#### PROBLEM TO SOLVE
Search the listing for the string "cite". Copy every line that has it.

#### LISTED ENTRIES
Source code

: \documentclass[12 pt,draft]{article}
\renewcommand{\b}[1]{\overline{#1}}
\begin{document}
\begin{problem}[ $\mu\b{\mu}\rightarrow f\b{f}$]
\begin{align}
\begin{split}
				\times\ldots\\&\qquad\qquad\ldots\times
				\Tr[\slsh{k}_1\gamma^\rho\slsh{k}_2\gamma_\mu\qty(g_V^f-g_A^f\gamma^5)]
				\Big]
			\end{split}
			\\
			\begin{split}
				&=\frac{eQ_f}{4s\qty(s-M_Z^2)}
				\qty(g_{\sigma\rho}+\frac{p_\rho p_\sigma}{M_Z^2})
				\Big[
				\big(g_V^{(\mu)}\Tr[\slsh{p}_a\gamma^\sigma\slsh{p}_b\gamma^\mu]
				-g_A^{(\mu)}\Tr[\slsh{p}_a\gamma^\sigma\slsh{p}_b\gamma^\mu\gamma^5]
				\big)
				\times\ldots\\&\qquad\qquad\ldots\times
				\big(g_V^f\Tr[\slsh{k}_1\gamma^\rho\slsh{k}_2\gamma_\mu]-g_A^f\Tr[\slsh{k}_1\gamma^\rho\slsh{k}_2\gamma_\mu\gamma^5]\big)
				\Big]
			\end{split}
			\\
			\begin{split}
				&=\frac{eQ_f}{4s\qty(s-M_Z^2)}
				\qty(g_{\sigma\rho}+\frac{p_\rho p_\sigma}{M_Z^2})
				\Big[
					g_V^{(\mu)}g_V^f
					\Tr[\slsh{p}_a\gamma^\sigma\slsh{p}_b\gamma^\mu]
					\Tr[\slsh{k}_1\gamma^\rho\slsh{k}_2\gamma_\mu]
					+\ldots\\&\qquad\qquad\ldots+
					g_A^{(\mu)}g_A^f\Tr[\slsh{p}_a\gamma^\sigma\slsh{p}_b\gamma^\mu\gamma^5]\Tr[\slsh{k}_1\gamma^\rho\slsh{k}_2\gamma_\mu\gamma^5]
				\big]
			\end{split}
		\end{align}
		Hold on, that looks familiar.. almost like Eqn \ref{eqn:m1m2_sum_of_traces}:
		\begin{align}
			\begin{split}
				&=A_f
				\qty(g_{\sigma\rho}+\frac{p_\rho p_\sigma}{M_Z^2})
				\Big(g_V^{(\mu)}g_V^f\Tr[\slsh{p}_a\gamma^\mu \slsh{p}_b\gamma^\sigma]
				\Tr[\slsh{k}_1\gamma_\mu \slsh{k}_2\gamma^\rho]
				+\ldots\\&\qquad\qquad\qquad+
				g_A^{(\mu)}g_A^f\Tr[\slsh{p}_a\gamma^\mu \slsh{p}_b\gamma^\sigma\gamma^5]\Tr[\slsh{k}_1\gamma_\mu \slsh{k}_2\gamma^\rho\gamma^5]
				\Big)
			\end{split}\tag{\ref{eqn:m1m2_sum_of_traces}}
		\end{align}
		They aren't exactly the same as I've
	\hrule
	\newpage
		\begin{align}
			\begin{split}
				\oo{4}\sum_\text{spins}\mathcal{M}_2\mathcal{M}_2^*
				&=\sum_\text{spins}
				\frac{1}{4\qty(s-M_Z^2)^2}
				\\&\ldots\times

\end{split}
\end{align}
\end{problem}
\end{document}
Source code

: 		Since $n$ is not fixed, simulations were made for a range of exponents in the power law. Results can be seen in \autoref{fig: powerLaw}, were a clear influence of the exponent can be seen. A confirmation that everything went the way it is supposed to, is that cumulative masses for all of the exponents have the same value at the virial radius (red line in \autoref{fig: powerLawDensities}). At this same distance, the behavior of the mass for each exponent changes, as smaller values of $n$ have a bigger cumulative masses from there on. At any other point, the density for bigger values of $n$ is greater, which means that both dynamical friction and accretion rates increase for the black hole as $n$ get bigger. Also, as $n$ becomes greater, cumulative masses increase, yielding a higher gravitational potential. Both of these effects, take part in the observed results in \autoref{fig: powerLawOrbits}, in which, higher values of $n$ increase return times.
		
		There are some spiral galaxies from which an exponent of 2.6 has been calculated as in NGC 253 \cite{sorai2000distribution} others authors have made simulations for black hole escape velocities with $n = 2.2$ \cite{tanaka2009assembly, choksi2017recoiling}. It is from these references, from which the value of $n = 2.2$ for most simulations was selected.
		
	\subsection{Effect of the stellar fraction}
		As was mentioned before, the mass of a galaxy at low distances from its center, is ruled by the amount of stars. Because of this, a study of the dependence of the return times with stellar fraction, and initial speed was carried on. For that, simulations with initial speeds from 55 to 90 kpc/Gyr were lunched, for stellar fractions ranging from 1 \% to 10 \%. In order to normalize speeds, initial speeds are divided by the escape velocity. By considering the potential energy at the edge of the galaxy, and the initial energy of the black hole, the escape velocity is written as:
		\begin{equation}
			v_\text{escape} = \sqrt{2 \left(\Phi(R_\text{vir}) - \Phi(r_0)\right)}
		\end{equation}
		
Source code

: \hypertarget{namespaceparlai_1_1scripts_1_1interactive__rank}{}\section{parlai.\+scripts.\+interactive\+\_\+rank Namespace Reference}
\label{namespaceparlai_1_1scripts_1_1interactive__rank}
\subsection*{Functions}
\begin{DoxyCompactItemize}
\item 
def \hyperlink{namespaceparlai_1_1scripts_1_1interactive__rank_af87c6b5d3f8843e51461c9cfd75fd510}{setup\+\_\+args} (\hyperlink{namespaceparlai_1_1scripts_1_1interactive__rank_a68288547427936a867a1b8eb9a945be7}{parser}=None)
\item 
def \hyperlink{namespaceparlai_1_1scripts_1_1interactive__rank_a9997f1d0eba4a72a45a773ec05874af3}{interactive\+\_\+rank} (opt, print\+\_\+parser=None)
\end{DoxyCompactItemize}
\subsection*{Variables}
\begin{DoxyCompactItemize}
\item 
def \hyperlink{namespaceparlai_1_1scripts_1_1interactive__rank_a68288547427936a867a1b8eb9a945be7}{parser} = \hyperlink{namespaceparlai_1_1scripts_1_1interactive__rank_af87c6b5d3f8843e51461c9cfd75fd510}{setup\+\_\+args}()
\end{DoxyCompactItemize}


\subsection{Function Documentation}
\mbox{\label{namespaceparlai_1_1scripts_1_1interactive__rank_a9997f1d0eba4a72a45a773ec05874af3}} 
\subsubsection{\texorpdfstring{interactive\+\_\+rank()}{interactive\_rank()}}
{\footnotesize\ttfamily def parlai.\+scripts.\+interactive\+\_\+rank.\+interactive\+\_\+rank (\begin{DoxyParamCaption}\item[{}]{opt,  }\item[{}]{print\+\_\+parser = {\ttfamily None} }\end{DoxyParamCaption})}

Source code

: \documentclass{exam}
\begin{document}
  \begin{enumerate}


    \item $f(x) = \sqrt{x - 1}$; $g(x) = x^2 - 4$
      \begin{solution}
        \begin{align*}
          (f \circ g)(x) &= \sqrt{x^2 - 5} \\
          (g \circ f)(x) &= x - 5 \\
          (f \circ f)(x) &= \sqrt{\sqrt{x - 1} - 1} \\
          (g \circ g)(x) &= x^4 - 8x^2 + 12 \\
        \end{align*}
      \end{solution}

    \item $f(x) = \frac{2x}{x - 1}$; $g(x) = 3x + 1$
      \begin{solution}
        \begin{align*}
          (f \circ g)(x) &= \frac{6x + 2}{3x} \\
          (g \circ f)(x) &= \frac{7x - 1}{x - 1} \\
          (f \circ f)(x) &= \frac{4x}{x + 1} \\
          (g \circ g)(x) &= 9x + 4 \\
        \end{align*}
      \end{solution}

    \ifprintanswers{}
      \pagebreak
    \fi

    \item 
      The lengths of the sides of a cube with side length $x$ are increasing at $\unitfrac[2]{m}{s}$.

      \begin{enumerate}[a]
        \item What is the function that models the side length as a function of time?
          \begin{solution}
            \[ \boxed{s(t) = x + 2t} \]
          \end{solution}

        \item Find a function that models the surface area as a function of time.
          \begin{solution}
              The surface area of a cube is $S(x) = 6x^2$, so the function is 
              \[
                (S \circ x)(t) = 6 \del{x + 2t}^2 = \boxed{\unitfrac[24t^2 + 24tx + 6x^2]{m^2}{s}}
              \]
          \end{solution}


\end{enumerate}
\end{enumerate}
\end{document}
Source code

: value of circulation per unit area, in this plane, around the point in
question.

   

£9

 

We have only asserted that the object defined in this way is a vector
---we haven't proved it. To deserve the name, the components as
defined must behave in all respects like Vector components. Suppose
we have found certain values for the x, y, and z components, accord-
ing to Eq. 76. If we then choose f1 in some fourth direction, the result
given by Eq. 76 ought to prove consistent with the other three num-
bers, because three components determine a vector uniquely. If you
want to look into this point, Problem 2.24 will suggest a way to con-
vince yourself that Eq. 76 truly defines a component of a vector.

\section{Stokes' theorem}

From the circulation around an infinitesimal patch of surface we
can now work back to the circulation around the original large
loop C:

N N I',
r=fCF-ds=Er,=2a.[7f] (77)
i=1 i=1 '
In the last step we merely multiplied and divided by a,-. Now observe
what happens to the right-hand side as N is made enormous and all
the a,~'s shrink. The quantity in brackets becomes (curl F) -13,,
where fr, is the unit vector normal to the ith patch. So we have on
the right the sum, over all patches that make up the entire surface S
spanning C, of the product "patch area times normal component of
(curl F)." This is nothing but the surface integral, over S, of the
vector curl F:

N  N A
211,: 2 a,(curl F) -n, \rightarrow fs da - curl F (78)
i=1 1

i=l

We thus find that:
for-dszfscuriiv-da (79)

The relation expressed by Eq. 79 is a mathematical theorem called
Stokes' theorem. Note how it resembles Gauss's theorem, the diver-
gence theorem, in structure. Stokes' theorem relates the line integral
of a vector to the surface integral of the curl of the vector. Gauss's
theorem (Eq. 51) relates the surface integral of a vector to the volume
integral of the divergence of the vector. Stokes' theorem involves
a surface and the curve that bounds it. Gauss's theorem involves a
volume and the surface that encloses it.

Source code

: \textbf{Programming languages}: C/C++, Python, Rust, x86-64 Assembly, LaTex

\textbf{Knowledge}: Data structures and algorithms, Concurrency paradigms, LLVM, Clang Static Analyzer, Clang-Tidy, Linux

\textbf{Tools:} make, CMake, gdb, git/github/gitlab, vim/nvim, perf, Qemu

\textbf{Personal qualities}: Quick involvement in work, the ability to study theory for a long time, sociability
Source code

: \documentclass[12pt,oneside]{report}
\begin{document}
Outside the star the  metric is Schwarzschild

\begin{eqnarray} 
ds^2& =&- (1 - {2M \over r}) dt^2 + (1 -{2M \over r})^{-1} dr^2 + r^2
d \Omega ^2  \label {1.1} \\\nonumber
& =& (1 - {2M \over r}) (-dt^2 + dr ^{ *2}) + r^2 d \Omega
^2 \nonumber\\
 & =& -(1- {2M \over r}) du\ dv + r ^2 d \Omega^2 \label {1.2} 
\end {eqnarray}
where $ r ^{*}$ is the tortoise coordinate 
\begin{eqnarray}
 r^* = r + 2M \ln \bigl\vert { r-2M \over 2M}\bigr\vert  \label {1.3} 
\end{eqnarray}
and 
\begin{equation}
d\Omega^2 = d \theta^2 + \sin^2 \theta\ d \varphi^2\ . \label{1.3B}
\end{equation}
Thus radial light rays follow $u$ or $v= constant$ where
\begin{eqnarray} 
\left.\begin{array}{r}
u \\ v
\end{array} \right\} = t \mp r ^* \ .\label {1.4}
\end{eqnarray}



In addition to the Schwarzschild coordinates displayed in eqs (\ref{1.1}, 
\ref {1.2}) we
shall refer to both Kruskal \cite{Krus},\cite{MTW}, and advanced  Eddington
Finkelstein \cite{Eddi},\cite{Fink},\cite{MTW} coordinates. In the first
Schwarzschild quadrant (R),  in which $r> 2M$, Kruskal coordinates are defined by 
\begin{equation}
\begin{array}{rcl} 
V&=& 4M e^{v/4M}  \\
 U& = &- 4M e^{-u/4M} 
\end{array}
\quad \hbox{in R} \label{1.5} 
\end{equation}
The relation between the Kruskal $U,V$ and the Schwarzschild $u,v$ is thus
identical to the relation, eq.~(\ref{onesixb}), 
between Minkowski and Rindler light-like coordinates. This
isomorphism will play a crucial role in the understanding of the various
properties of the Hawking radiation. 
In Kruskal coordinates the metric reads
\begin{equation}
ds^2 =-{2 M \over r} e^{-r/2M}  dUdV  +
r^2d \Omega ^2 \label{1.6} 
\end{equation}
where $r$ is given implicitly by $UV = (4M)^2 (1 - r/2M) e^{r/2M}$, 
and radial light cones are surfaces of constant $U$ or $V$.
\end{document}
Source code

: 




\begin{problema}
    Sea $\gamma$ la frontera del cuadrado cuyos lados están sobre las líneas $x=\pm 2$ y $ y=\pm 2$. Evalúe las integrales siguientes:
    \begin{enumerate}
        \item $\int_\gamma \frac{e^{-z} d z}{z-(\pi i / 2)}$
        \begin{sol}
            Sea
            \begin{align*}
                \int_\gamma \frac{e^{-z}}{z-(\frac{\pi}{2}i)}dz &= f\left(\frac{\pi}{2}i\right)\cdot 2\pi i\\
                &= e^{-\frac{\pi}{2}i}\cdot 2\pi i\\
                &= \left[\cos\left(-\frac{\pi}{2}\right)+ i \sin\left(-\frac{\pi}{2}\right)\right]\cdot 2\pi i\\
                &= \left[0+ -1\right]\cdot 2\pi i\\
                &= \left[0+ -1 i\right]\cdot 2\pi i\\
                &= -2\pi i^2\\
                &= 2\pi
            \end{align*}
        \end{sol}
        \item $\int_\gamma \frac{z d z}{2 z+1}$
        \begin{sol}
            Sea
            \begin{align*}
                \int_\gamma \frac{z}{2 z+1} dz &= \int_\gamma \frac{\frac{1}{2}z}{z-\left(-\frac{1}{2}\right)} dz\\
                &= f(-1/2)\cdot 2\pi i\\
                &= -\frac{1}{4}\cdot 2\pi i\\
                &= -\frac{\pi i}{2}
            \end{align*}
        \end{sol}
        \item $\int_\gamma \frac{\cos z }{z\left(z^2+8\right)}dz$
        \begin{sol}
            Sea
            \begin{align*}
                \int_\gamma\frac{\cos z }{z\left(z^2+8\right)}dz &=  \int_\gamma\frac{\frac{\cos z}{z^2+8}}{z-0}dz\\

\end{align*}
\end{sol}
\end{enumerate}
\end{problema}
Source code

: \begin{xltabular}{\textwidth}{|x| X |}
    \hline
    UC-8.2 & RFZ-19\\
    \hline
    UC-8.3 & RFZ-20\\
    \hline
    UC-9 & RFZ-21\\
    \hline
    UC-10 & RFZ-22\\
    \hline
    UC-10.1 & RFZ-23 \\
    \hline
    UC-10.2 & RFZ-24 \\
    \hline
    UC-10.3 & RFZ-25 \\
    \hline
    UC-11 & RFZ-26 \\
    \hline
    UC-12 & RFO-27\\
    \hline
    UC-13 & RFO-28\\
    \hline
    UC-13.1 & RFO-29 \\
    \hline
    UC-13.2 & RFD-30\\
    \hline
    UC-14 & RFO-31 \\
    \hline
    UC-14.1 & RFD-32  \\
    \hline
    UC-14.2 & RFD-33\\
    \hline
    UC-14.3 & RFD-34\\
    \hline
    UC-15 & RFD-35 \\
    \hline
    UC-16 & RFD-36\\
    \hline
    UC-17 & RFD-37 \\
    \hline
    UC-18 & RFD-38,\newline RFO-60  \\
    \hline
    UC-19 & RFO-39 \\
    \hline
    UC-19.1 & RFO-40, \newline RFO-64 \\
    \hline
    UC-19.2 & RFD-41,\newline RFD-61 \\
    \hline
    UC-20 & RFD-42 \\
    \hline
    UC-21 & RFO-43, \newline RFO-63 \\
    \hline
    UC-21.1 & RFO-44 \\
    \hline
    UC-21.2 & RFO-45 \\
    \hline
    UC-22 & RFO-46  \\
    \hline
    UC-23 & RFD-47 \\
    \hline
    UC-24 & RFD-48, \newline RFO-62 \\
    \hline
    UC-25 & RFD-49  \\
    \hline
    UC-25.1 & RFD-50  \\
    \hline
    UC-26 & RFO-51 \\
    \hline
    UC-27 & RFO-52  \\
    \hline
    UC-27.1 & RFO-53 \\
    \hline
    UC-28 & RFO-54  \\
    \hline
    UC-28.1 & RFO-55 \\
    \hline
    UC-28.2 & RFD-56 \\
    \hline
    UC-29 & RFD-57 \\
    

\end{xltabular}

#### SOLUTION TO THE PROBLEM
		There are some spiral galaxies from which an exponent of 2.6 has been calculated as in NGC 253 \cite{sorai2000distribution} others authors have made simulations for black hole escape velocities with $n = 2.2$ \cite{tanaka2009assembly, choksi2017recoiling}. It is from these references, from which the value of $n = 2.2$ for most simulations was selected.
shall refer to both Kruskal \cite{Krus},\cite{MTW}, and advanced  Eddington
Finkelstein \cite{Eddi},\cite{Fink},\cite{MTW} coordinates. In the first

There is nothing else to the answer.